Nevertheless, her protest has perhaps made a more significant impact than she at first suspects. Genji, moved by her tears, attempts to redirect the conversation, yet in a near confessional tone he ends up reflecting on his treatment of his other ladies, acknowledging his role in Rokujo's suffering, but not before revealing some rather personal aspects of their relationship to Murasaki, who more than Aoi has been Rokujo's true rival for Genji's love. Genji assesses each of their respective faults in the relationship, but he speaks ill of Rokujo after she has died, shifting much of the blame onto her without fear, or so it would seem, of Rokujo's typical rebuttals: "...but she was a difficult lady too, indeed almost impossible to be with. Even when her anger seemed justified it lasted too long, and her jealousy was more than a man could be asked to endure...I thought that if I gave in she would gloat and exult" (608). It is this continued transference of blame and guilt and this failure to accept his full role in her suffering that motivates the next spirit possession. In a sense, Genji has progressed in his initiation, but not far enough.
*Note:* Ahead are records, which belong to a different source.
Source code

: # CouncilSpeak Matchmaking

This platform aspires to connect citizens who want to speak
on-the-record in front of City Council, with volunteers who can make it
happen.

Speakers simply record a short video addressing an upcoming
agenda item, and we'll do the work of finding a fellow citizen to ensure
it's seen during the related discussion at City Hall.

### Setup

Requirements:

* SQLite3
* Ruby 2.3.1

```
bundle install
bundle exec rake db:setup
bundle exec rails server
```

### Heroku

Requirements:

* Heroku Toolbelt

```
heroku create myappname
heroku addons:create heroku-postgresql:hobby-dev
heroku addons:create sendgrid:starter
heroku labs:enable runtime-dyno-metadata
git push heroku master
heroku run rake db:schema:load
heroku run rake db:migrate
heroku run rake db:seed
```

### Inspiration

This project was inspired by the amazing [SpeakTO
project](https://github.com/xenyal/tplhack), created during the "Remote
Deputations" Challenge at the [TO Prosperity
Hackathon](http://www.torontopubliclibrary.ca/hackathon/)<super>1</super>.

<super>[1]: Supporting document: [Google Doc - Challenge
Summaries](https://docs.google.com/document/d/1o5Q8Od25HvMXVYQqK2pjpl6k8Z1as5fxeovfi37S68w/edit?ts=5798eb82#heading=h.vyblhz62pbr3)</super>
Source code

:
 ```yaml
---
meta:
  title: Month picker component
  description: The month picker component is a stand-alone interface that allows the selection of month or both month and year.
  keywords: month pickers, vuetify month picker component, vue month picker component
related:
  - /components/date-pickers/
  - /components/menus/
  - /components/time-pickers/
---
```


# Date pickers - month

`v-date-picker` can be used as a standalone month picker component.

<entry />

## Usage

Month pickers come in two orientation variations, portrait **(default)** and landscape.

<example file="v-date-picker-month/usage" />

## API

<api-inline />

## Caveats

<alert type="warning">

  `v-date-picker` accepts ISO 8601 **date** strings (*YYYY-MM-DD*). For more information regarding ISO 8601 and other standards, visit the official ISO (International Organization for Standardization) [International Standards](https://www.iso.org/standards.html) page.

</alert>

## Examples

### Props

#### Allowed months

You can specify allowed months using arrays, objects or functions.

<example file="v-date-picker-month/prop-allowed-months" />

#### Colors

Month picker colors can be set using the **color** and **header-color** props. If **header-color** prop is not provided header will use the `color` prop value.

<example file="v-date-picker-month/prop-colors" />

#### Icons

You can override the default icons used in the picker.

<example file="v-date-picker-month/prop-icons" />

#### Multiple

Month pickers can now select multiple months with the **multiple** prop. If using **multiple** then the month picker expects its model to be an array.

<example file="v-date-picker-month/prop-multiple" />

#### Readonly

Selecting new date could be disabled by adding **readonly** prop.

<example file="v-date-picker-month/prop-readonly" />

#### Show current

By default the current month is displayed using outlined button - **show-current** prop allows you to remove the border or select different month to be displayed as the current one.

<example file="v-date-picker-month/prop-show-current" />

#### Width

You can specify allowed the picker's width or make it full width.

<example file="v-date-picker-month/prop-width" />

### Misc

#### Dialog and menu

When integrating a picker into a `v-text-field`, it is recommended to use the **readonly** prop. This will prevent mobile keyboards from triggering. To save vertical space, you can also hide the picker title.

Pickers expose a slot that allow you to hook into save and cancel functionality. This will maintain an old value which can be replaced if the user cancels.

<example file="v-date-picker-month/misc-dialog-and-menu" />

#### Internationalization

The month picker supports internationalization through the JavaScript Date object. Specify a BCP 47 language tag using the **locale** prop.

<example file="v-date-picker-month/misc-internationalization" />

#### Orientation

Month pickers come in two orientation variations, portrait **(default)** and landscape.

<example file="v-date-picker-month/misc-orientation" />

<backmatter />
Soon after, Genji again leaves her again to visit the Third Princess, and as is her custom, Murasaki has her women read romance stories to her to fill the emptiness she feels inside (609). As we have already mentioned, these romances seem to reflect the underside of the polygynous Heian society by portraying in their conclusions the man settling down into a monogamous relationship. Reading these stories as she does just after struggling to escape the burden of Genji's unconscious guilt and replying angrily to his insistence she shoulder the blame for her jealous feelings, Murasaki begins to compare herself to the heroines of the romances only to recognize the futility of her situation. The resulting anger and frustration begin to consume her: "Why should [she] herself live in such uncertainty? No doubt, as Genji had said, she had been unusually fortunate. But were the ache and the scarcely endurable sense of deprivation to be with her to the end" (609)? Like Yugao, she suffers an attack late at night; in Murasaki's case the malign force seems to attack her heart, to break her heart. Genji returns and tries to make sense of her illness, but instead of calling to mind their conversation before he left and her frustration he quickly blames it on fate, for he had warned her it would be a dangerous year ahead for her. As with Aoi's possession, the exorcists and soothsayers are at a loss to name her ailment which is of a "vague and generalized sort." Again, there seems to be no way for this society to articulate the suffering that is the underside of polygyny. Another similarity to Aoi's possession is Genji's response. Unconsciously, he seems to admit his guilt by now giving Murasaki "the whole of his attention" (610), acting out the monogamous relationship to compensate for his negligence and addressing the guilt underlying his philandering. Unlike Aoi, Murasaki does not respond to his devoted care; instead, she struggles even more to escape the burden he has given her by again asking his permission to take holy vows. Genji again refuses, for he must make her see "to the end" just how much he has loved her. In reality, he is again avoiding the confrontation with his guilt, for to allow her to take vows would mean admitting, on some level, that he had driven her to it, that he has been responsible for not sensing, all along, her ongoing despair and uncertainty.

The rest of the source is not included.